Special Representative for Global Partnerships Andrew O’Brien of the U.S. Department of State Secretary’sOffice of Global Partnerships, the conference’s keynote speaker, informed the UVA students, faculty and staff in attendance, “In order to make things happen, you have to involve people. No single government, however powerful, can create positive change entirely on its own.”
O’Brien launched the day’s sessions in an engaging dialogue with audience members about the role of public-private partnerships and the work of the Secretary’s Office of Global Partnerships, which he described as an “entry point” for collaboration between the U.S. Department of State, the public and private sectors, and civil society.
O’Brien and the U.S. Department of State Secretary’s Office of Global Partnerships collaborate closely with the Darden School Institute for Business in Society on annual initiatives, including presenting the P3 Impact Award at the Concordia Summit, which celebrates model P3s from around the world, and helping to promote Global Partnerships Week, a series of global, national and local events which recognize the critical role public-private partnerships play in promoting diplomacy and development around the world. Applications for the 2015 P3 Impact Award are currently underway and will be accepted through 30 April 2015 on the P3 Impact Award website.
In a back-and-forth dialogue with audience members, O’Brien illustrated how the needs and objectives of government, nongovernmental organizations (NGOs) and businesses are intricately interconnected. He gave several examples in which companies, nonprofits and the U.S. government formed P3s to address complex issues such as global climate change, the recent Ebola epidemic and the need to provide education and business opportunities to women in underdeveloped countries. Referring to each sector, O’Brien stated, “We are all working on the same things in a lot of ways. P3s help bring it all together.”
O’Brien added that reaching across political, ideological and international barriers can not only solve problems and produce quicker results, but can deliver the added benefit that “sometimes you make unlikely friendships along the way.”
Following Andrew O’Brien’s keynote session was a panel discussion on social impact bonds — a new method of funding public-private partnerships — by Larry Wilder Jr., special adviser for social entrepreneurship and innovation at the Commonwealth of Virginia’s Office of the Secretary of Commerce and Trade, and Robert H. Dugger, co-founder & chair of ReadyNation.
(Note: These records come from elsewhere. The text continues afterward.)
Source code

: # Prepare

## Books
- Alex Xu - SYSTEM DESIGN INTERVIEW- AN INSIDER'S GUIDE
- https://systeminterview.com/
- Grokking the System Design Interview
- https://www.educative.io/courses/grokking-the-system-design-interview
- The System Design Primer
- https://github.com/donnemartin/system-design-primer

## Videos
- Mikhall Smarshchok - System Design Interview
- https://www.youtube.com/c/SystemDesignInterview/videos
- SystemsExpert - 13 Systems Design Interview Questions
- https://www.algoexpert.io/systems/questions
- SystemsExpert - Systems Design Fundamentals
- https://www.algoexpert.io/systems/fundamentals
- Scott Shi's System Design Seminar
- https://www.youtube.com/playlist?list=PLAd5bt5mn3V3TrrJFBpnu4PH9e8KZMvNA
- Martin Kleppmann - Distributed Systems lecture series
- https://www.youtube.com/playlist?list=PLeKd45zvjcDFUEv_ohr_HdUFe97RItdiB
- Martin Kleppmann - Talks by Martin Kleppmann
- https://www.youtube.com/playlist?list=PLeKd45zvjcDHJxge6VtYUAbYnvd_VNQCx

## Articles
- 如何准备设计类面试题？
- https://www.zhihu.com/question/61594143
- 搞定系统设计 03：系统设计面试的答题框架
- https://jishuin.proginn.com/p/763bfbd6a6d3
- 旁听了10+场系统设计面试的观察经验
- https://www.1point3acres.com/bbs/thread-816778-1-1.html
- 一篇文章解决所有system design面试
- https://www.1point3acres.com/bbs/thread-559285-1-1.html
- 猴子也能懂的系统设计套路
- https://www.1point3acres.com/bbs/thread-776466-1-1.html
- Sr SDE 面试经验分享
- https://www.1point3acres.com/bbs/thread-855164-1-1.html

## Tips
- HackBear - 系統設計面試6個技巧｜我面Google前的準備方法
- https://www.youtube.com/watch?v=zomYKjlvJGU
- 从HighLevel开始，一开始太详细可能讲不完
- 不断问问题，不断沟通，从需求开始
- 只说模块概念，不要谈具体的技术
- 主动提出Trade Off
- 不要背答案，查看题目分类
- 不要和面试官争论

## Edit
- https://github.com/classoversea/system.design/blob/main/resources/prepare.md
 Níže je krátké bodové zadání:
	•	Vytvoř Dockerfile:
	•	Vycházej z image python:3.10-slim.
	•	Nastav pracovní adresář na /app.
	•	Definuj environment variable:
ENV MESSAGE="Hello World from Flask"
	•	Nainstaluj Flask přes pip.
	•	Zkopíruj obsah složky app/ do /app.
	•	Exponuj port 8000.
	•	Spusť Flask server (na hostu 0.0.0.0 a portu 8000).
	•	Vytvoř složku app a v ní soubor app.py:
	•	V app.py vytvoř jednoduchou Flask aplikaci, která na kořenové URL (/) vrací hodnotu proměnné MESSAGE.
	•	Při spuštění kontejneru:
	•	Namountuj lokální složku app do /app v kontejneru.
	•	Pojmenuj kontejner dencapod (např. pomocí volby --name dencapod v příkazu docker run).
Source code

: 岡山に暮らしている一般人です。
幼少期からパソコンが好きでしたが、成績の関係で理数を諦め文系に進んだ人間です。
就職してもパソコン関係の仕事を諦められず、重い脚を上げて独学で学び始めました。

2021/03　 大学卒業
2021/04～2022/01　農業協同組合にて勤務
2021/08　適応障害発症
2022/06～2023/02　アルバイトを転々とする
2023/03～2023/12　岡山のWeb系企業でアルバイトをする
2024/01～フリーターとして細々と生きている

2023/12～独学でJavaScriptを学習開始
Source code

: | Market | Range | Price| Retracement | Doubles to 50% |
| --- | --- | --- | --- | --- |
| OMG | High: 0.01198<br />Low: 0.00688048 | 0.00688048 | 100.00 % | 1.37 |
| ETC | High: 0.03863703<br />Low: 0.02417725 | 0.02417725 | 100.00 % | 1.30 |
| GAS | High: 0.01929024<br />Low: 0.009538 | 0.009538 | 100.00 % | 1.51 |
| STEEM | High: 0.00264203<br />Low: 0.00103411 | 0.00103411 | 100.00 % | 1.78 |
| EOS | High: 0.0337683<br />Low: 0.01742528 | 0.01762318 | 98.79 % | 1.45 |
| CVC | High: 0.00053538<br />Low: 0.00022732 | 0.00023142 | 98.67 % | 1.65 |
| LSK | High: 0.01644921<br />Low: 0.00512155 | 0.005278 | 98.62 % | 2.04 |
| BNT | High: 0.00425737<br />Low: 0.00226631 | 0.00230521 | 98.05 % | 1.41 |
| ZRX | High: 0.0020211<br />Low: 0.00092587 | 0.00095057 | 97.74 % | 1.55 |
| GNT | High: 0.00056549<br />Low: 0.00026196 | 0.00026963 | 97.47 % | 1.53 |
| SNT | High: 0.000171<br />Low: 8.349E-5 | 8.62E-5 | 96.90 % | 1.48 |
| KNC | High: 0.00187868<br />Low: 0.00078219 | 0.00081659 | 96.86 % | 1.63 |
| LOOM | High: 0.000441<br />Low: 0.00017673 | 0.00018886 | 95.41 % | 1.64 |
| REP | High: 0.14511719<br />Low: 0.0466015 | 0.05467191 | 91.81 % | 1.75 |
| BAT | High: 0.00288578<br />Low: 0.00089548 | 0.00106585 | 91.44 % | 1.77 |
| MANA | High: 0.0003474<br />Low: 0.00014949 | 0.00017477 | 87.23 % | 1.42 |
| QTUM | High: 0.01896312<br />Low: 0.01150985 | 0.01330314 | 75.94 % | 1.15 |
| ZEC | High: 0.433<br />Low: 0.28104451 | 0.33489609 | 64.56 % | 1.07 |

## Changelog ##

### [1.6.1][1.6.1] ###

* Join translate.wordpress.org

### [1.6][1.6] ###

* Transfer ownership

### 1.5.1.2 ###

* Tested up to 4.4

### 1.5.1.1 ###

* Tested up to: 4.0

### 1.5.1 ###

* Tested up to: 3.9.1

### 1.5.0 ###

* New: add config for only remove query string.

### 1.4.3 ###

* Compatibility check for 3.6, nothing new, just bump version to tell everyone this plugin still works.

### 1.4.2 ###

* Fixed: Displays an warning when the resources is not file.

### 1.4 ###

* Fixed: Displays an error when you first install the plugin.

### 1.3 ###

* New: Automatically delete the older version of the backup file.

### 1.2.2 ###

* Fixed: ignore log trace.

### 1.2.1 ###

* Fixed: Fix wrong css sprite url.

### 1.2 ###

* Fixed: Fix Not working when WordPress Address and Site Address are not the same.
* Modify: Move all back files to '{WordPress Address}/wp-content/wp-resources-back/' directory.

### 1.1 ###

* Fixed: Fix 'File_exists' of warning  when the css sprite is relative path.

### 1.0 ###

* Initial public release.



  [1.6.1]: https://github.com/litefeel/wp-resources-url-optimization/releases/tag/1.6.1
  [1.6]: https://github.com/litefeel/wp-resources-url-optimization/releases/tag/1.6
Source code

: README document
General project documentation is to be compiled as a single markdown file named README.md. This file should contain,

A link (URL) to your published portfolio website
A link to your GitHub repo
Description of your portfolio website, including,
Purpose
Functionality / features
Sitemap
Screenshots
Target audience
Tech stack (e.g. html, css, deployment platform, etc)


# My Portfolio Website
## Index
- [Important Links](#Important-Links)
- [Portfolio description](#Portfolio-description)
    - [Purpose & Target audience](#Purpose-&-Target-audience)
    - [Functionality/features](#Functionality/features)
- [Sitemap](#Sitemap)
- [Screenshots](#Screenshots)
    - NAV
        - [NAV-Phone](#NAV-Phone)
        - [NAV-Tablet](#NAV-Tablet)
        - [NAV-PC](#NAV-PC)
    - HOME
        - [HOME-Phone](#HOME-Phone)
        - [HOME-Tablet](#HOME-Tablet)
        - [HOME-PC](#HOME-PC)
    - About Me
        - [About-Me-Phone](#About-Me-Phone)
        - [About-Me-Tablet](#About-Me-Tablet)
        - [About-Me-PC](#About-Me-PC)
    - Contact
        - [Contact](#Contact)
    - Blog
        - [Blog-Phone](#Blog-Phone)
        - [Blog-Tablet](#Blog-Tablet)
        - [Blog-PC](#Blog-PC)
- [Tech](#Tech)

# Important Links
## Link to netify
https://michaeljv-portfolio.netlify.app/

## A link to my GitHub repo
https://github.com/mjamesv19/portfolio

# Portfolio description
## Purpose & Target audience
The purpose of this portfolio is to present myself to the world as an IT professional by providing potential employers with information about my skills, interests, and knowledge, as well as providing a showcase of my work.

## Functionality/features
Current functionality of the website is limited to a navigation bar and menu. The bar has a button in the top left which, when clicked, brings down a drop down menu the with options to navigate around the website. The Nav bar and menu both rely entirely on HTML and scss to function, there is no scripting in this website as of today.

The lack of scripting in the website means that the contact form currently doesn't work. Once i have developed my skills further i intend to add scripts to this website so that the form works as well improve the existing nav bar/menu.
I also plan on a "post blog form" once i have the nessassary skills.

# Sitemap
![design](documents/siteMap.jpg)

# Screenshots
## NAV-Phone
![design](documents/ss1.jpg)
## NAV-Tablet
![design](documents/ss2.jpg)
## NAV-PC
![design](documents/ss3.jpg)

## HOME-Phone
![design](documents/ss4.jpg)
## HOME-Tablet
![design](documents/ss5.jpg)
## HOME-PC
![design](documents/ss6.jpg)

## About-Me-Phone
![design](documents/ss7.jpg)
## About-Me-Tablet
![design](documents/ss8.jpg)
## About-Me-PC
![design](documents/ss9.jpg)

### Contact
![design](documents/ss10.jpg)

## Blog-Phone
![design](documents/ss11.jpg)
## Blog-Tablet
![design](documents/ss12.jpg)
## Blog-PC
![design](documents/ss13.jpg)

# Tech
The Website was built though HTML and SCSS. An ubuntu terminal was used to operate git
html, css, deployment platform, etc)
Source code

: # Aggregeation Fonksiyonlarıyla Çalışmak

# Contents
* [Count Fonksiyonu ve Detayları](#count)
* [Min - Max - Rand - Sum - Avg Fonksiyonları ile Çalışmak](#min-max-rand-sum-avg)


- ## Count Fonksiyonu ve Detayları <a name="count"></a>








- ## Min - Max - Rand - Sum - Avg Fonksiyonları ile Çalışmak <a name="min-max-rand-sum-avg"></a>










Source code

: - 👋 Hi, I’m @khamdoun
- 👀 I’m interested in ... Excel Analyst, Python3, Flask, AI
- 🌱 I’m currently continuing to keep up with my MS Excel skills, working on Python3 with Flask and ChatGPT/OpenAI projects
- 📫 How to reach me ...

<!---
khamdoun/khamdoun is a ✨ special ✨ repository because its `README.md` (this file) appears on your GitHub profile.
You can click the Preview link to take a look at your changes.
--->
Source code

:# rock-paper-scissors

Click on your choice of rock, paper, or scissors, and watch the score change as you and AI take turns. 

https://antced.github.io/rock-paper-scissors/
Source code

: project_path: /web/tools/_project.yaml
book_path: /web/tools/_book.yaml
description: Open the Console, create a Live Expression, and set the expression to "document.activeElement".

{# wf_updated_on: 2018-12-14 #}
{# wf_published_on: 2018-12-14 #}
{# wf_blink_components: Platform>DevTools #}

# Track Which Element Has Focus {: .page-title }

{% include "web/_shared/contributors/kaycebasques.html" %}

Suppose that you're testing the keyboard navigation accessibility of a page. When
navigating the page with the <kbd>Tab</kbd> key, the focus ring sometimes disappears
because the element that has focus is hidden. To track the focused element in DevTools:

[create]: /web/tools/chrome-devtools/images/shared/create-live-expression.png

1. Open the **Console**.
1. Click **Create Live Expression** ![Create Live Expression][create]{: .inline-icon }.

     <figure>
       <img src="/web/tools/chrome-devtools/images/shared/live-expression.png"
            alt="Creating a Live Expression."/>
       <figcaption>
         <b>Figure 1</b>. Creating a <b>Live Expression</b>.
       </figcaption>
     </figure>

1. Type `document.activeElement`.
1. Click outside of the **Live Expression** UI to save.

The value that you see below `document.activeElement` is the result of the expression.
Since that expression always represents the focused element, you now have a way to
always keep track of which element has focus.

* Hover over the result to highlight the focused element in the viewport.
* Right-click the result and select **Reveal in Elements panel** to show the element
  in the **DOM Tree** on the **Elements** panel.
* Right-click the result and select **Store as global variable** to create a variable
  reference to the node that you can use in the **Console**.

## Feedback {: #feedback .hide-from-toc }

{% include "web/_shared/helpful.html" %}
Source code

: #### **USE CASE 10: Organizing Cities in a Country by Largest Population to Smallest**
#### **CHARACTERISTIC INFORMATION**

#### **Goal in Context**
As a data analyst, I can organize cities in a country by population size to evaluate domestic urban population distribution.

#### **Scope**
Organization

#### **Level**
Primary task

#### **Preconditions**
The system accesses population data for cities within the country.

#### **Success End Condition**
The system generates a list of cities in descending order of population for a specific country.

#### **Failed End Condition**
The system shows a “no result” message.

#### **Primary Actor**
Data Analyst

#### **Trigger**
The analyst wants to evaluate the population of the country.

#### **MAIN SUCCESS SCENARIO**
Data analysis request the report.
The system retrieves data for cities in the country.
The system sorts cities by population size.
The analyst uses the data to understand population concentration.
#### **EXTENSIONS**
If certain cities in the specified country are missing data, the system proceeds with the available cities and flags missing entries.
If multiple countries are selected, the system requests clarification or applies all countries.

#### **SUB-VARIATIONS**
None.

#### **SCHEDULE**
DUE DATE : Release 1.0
During lunch, Edith Cecil, vice president of professional exchange and community outreach at the Institute of International Education (IIE), led a fireside chat to explore the role that international nongovernmental organizations play in public-private partnerships.
The conference closed with a talk by Marc-Philip Ferzan, a lecturer in public policy at theUVA Frank Batten School of Leadership and Public Policy, on how P3s provide for a compelling opportunity to help build resiliency in the nation’s infrastructure as the world adapts to climate change. Ferzan, who previously served on the senior staff and cabinet of the Governor of New Jersey in the aftermath of Hurricane Sandy, evaluated the benefits of using P3s to enhance critical infrastructure so it better withstands more frequent and severe weather events and other hazards.
Flashing images of devastation caused by Hurricane Sandy, including crumbled buildings, damaged roadways and transit systems and flooded businesses, Ferzan asked audience members to imagine the challenges of government, companies, NGOs and philanthropists working together to rebuild New Jersey. “Every major sector had been impacted,” added Ferzan.
Ferzan also demonstrated how vital energy, transportation and water in particular are to all sectors. He stressed the importance of the U.S. and other countries “acting now and acting quickly to mitigate the impact of future disaster events.” He estimated that “for every dollar spent on building resiliency in communities at risk for disasters, we can save as much as $4 in post-disaster costs as a nation.”
The conference was organized and sponsored by the UVA Darden School’s Net Impact Club, Emerging Markets Development Club, Energy Club, Education Club, Business & Public Policy Club, Healthcare Club and Institute for Business in Society, as well as the UVA Frank Batten School of Leadership and Public Policy.
The University of Virginia Darden School of Business delivers the world’s best business education experience to prepare entrepreneurial, global and responsible leaders through its MBA, Ph.D., MSBA and Executive Education programs. Darden’s top-ranked faculty is renowned for teaching excellence and advances practical business knowledge through research. Darden was established in 1955 at the University of Virginia, a top public university founded by Thomas Jefferson in 1819 in Charlottesville, Virginia.